* What you have to do *
Out of the data below, copy every line with the string "includes".

* Stored data entries *

┌────────

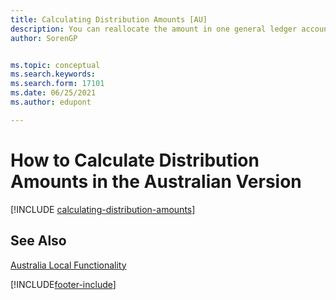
 ```yaml
---
title: Calculating Distribution Amounts [AU]
description: You can reallocate the amount in one general ledger account to other general ledger accounts so that the balances of your accounts remain proportionate to one another in the Australian version.
author: SorenGP


ms.topic: conceptual
ms.search.keywords:
ms.search.form: 17101
ms.date: 06/25/2021
ms.author: edupont

---
```

# How to Calculate Distribution Amounts in the Australian Version

[!INCLUDE [calculating-distribution-amounts](../includes/AUNZ/calculating-distribution-amounts.md)]

## See Also

[Australia Local Functionality](australia-local-functionality.md)  


[!INCLUDE[footer-include](../../includes/footer-banner.md)]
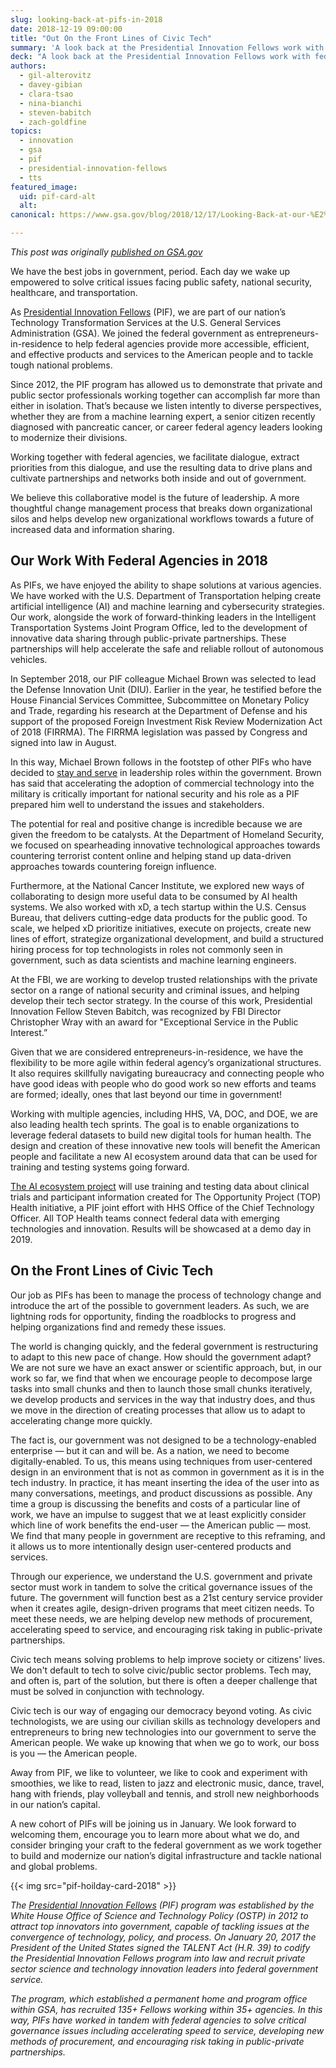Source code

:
 ```yaml
---
slug: looking-back-at-pifs-in-2018
date: 2018-12-19 09:00:00
title: "Out On the Front Lines of Civic Tech"
summary: 'A look back at the Presidential Innovation Fellows work with federal agencies in 2018.'
deck: "A look back at the Presidential Innovation Fellows work with federal agencies in 2018."
authors:
  - gil-alterovitz
  - davey-gibian
  - clara-tsao
  - nina-bianchi
  - steven-babitch
  - zach-goldfine
topics:
  - innovation
  - gsa
  - pif
  - presidential-innovation-fellows
  - tts
featured_image:
  uid: pif-card-alt
  alt:
canonical: https://www.gsa.gov/blog/2018/12/17/Looking-Back-at-our-%E2%80%9CTour-of-Duty%E2%80%9D-in-American-Innovation-0

---
```


_This post was originally [published on GSA.gov](https://www.gsa.gov/blog/2018/12/17/Looking-Back-at-our-%E2%80%9CTour-of-Duty%E2%80%9D-in-American-Innovation-0)_

We have the best jobs in government, period. Each day we wake up empowered to solve critical issues facing public safety, national security, healthcare, and transportation.

As [Presidential Innovation Fellows](https://presidentialinnovationfellows.gov/) (PIF), we are part of our nation’s Technology Transformation Services at the U.S. General Services Administration (GSA). We joined the federal government as entrepreneurs-in-residence to help federal agencies provide more accessible, efficient, and effective products and services to the American people and to tackle tough national problems.

Since 2012, the PIF program has allowed us to demonstrate that private and public sector professionals working together can accomplish far more than either in isolation. That’s because we listen intently to diverse perspectives, whether they are from a machine learning expert, a senior citizen recently diagnosed with pancreatic cancer, or career federal agency leaders looking to modernize their divisions.

Working together with federal agencies, we facilitate dialogue, extract priorities from this dialogue, and use the resulting data to drive plans and cultivate partnerships and networks both inside and out of government.

We believe this collaborative model is the future of leadership. A more thoughtful change management process that breaks down organizational silos and helps develop new organizational workflows towards a future of increased data and information sharing.

## Our Work With Federal Agencies in 2018

As PIFs, we have enjoyed the ability to shape solutions at various agencies. We have worked with the U.S. Department of Transportation helping create artificial intelligence (AI) and machine learning and cybersecurity strategies. Our work, alongside the work of forward-thinking leaders in the Intelligent Transportation Systems Joint Program Office, led to the development of innovative data sharing through public-private partnerships. These partnerships will help accelerate the safe and reliable rollout of autonomous vehicles.

In September 2018, our PIF colleague Michael Brown was selected to lead the Defense Innovation Unit (DIU). Earlier in the year, he testified before the House Financial Services Committee, Subcommittee on Monetary Policy and Trade, regarding his research at the Department of Defense and his support of the proposed Foreign Investment Risk Review Modernization Act of 2018 (FIRRMA). The FIRRMA legislation was passed by Congress and signed into law in August.

In this way, Michael Brown follows in the footstep of other PIFs who have decided to [stay and serve](https://www.fedscoop.com/presidential-innovation-fellows-pifs-why-they-stay/) in leadership roles within the government. Brown has said that accelerating the adoption of commercial technology into the military is critically important for national security and his role as a PIF prepared him well to understand the issues and stakeholders.

The potential for real and positive change is incredible because we are given the freedom to be catalysts. At the Department of Homeland Security, we focused on spearheading innovative technological approaches towards countering terrorist content online and helping stand up data-driven approaches towards countering foreign influence.

Furthermore, at the National Cancer Institute, we explored new ways of collaborating to design more useful data to be consumed by AI health systems. We also worked with xD, a tech startup within the U.S. Census Bureau, that delivers cutting-edge data products for the public good. To scale, we helped xD prioritize initiatives, execute on projects, create new lines of effort, strategize organizational development, and build a structured hiring process for top technologists in roles not commonly seen in government, such as data scientists and machine learning engineers.

At the FBI, we are working to develop trusted relationships with the private sector on a range of national security and criminal issues, and helping develop their tech sector strategy. In the course of this work, Presidential Innovation Fellow Steven Babitch, was recognized by FBI Director Christopher Wray with an award for "Exceptional Service in the Public Interest.”

Given that we are considered entrepreneurs-in-residence, we have the flexibility to be more agile within federal agency’s organizational structures. It also requires skillfully navigating bureaucracy and connecting people who have good ideas with people who do good work so new efforts and teams are formed; ideally, ones that last beyond our time in government!

Working with multiple agencies, including HHS, VA, DOC, and DOE, we are also leading health tech sprints. The goal is to enable organizations to leverage federal datasets to build new digital tools for human health. The design and creation of these innovative new tools will benefit the American people and facilitate a new AI ecosystem around data that can be used for training and testing systems going forward.

[The AI ecosystem project](https://digital.gov/2018/11/02/health-tech-sprint-aims-at-improving-care-access-experience/) will use training and testing data about clinical trials and participant information created for The Opportunity Project (TOP) Health initiative, a PIF joint effort with HHS Office of the Chief Technology Officer. All TOP Health teams connect federal data with emerging technologies and innovation. Results will be showcased at a demo day in 2019.

## On the Front Lines of Civic Tech

Our job as PIFs has been to manage the process of technology change and introduce the art of the possible to government leaders. As such, we are lightning rods for opportunity, finding the roadblocks to progress and helping organizations find and remedy these issues.

The world is changing quickly, and the federal government is restructuring to adapt to this new pace of change. How should the government adapt? We are not sure we have an exact answer or scientific approach, but, in our work so far, we find that when we encourage people to decompose large tasks into small chunks and then to launch those small chunks iteratively, we develop products and services in the way that industry does, and thus we move in the direction of creating processes that allow us to adapt to accelerating change more quickly.

The fact is, our government was not designed to be a technology-enabled enterprise — but it can and will be. As a nation, we need to become digitally-enabled. To us, this means using techniques from user-centered design in an environment that is not as common in government as it is in the tech industry. In practice, it has meant inserting the idea of the user into as many conversations, meetings, and product discussions as possible. Any time a group is discussing the benefits and costs of a particular line of work, we have an impulse to suggest that we at least explicitly consider which line of work benefits the end-user — the American public — most. We find that many people in government are receptive to this reframing, and it allows us to more intentionally design user-centered products and services.

Through our experience, we understand the U.S. government and private sector must work in tandem to solve the critical governance issues of the future. The government will function best as a 21st century service provider when it creates agile, design-driven programs that meet citizen needs. To meet these needs, we are helping develop new methods of procurement, accelerating speed to service, and encouraging risk taking in public-private partnerships.

Civic tech means solving problems to help improve society or citizens' lives. We don't default to tech to solve civic/public sector problems. Tech may, and often is, part of the solution, but there is often a deeper challenge that must be solved in conjunction with technology.

Civic tech is our way of engaging our democracy beyond voting. As civic technologists, we are using our civilian skills as technology developers and entrepreneurs to bring new technologies into our government to serve the American people. We wake up knowing that when we go to work, our boss is you — the American people.

Away from PIF, we like to volunteer, we like to cook and experiment with smoothies, we like to read, listen to jazz and electronic music, dance, travel, hang with friends, play volleyball and tennis, and stroll new neighborhoods in our nation’s capital.

A new cohort of PIFs will be joining us in January. We look forward to welcoming them, encourage you to learn more about what we do, and consider bringing your craft to the federal government as we work together to build and modernize our nation’s digital infrastructure and tackle national and global problems.

{{< img src="pif-hoilday-card-2018" >}}

_The [Presidential Innovation Fellows](https://presidentialinnovationfellows.gov/) (PIF) program was established by the White House Office of Science and Technology Policy (OSTP) in 2012 to attract top innovators into government, capable of tackling issues at the convergence of technology, policy, and process. On January 20, 2017 the President of the United States signed the TALENT Act (H.R. 39) to codify the Presidential Innovation Fellows program into law and recruit private sector science and technology innovation leaders into federal government service._

_The program, which established a permanent home and program office within GSA, has recruited 135+ Fellows working within 35+ agencies. In this way, PIFs have worked in tandem with federal agencies to solve critical governance issues including accelerating speed to service, developing new methods of procurement, and encouraging risk taking in public-private partnerships._
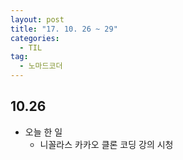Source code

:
 ```yaml
---
layout: post
title: "17. 10. 26 ~ 29"
categories:
  - TIL
tag:
  - 노마드코더
---
```


## 10.26
  * 오늘 한 일
    * 니꼴라스 카카오 클론 코딩 강의 시청
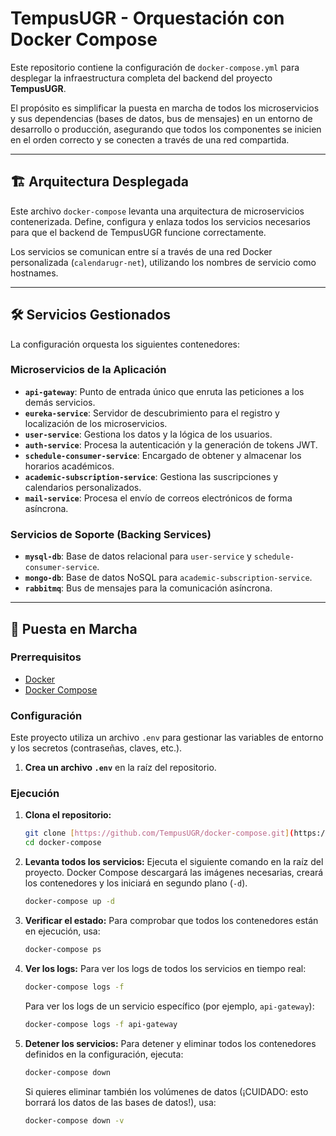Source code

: # TempusUGR - Orquestación con Docker Compose

Este repositorio contiene la configuración de `docker-compose.yml` para desplegar la infraestructura completa del backend del proyecto **TempusUGR**.

El propósito es simplificar la puesta en marcha de todos los microservicios y sus dependencias (bases de datos, bus de mensajes) en un entorno de desarrollo o producción, asegurando que todos los componentes se inicien en el orden correcto y se conecten a través de una red compartida.

---

## 🏗️ Arquitectura Desplegada

Este archivo `docker-compose` levanta una arquitectura de microservicios contenerizada. Define, configura y enlaza todos los servicios necesarios para que el backend de TempusUGR funcione correctamente.

Los servicios se comunican entre sí a través de una red Docker personalizada (`calendarugr-net`), utilizando los nombres de servicio como hostnames.

---

## 🛠️ Servicios Gestionados

La configuración orquesta los siguientes contenedores:

### Microservicios de la Aplicación
* **`api-gateway`**: Punto de entrada único que enruta las peticiones a los demás servicios.
* **`eureka-service`**: Servidor de descubrimiento para el registro y localización de los microservicios.
* **`user-service`**: Gestiona los datos y la lógica de los usuarios.
* **`auth-service`**: Procesa la autenticación y la generación de tokens JWT.
* **`schedule-consumer-service`**: Encargado de obtener y almacenar los horarios académicos.
* **`academic-subscription-service`**: Gestiona las suscripciones y calendarios personalizados.
* **`mail-service`**: Procesa el envío de correos electrónicos de forma asíncrona.

### Servicios de Soporte (Backing Services)
* **`mysql-db`**: Base de datos relacional para `user-service` y `schedule-consumer-service`.
* **`mongo-db`**: Base de datos NoSQL para `academic-subscription-service`.
* **`rabbitmq`**: Bus de mensajes para la comunicación asíncrona.

---

## 🚀 Puesta en Marcha

### **Prerrequisitos**

* [Docker](https://www.docker.com/get-started/)
* [Docker Compose](https://docs.docker.com/compose/install/)

### **Configuración**

Este proyecto utiliza un archivo `.env` para gestionar las variables de entorno y los secretos (contraseñas, claves, etc.).

1.  **Crea un archivo `.env`** en la raíz del repositorio.

### **Ejecución**

1.  **Clona el repositorio:**
    ```bash
    git clone [https://github.com/TempusUGR/docker-compose.git](https://github.com/TempusUGR/docker-compose.git)
    cd docker-compose
    ```
2.  **Levanta todos los servicios:**
    Ejecuta el siguiente comando en la raíz del proyecto. Docker Compose descargará las imágenes necesarias, creará los contenedores y los iniciará en segundo plano (`-d`).
    ```bash
    docker-compose up -d
    ```
3.  **Verificar el estado:**
    Para comprobar que todos los contenedores están en ejecución, usa:
    ```bash
    docker-compose ps
    ```
4.  **Ver los logs:**
    Para ver los logs de todos los servicios en tiempo real:
    ```bash
    docker-compose logs -f
    ```
    Para ver los logs de un servicio específico (por ejemplo, `api-gateway`):
    ```bash
    docker-compose logs -f api-gateway
    ```
5.  **Detener los servicios:**
    Para detener y eliminar todos los contenedores definidos en la configuración, ejecuta:
    ```bash
    docker-compose down
    ```
    Si quieres eliminar también los volúmenes de datos (¡CUIDADO: esto borrará los datos de las bases de datos!), usa:
    ```bash
    docker-compose down -v
    ```
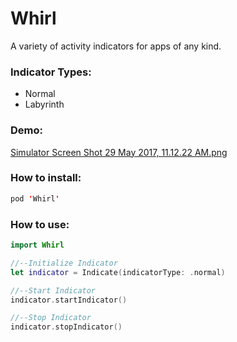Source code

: # Whirl
A variety of activity indicators for apps of any kind.

### Indicator Types:
- Normal
- Labyrinth


### Demo:
[Simulator Screen Shot 29 May 2017, 11.12.22 AM.png](https://postimg.org/image/nr1l8ezcz/)

### How to install:
```swift
pod 'Whirl'
```

### How to use:
```swift
import Whirl
```

```swift
//--Initialize Indicator
let indicator = Indicate(indicatorType: .normal)

//--Start Indicator
indicator.startIndicator()

//--Stop Indicator
indicator.stopIndicator()
```
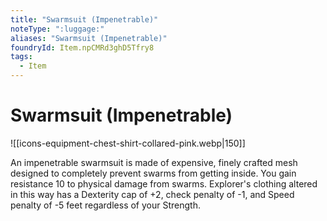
```yaml
---
title: "Swarmsuit (Impenetrable)"
noteType: ":luggage:"
aliases: "Swarmsuit (Impenetrable)"
foundryId: Item.npCMRd3ghD5Tfry8
tags:
  - Item
---
```


# Swarmsuit (Impenetrable)
![[icons-equipment-chest-shirt-collared-pink.webp|150]]

An impenetrable swarmsuit is made of expensive, finely crafted mesh designed to completely prevent swarms from getting inside. You gain resistance 10 to physical damage from swarms. Explorer's clothing altered in this way has a Dexterity cap of +2, check penalty of -1, and Speed penalty of -5 feet regardless of your Strength.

└────────

* Answer below *
[!INCLUDE [calculating-distribution-amounts](../includes/AUNZ/calculating-distribution-amounts.md)]
[!INCLUDE[footer-include](../../includes/footer-banner.md)]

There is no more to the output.